Problem to solve:
Could you report every line of the listing below that holds the word "method"?

- Opening Delimiter -

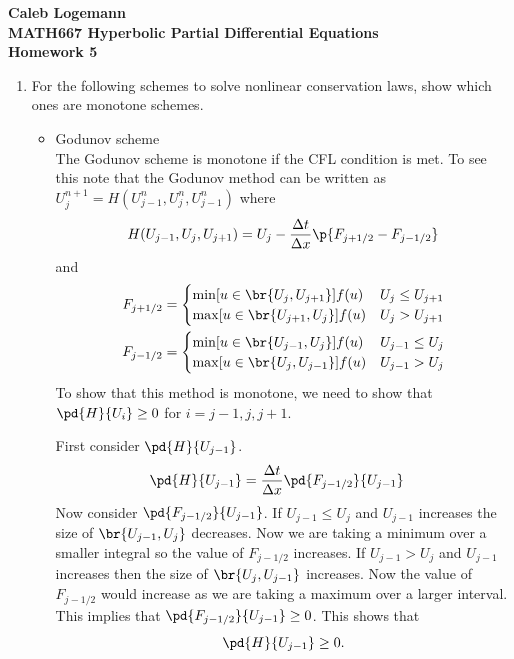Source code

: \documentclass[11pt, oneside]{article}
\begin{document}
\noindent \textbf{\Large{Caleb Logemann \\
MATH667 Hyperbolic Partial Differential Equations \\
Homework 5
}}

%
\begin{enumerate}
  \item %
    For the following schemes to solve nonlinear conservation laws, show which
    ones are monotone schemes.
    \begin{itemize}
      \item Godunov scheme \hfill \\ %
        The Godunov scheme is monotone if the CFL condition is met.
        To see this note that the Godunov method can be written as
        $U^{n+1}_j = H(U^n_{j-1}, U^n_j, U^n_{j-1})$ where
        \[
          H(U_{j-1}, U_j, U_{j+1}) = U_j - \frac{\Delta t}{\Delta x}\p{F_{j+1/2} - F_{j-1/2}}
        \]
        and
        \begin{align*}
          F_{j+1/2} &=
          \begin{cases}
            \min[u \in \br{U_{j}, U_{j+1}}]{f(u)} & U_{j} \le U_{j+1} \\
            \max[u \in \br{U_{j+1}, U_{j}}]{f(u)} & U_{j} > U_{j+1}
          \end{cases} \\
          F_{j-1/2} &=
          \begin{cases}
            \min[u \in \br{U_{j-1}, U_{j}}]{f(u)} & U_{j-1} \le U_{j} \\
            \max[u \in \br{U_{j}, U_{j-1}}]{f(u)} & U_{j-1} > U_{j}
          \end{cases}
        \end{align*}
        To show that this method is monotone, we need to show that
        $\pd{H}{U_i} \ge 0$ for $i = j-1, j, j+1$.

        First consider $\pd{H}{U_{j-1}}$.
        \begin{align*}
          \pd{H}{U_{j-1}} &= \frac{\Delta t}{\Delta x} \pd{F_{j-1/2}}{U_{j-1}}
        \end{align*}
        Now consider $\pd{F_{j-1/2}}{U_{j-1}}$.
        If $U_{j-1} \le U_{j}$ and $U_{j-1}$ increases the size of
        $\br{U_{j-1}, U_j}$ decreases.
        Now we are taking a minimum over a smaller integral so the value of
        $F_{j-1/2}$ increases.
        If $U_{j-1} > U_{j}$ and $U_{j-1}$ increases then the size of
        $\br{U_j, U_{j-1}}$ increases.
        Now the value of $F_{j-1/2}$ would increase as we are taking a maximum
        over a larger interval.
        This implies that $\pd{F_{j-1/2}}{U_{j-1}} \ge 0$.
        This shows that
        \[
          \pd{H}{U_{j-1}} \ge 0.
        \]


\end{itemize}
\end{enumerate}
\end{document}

- Closing Delimiter -

Finished task:
        To see this note that the Godunov method can be written as
        To show that this method is monotone, we need to show that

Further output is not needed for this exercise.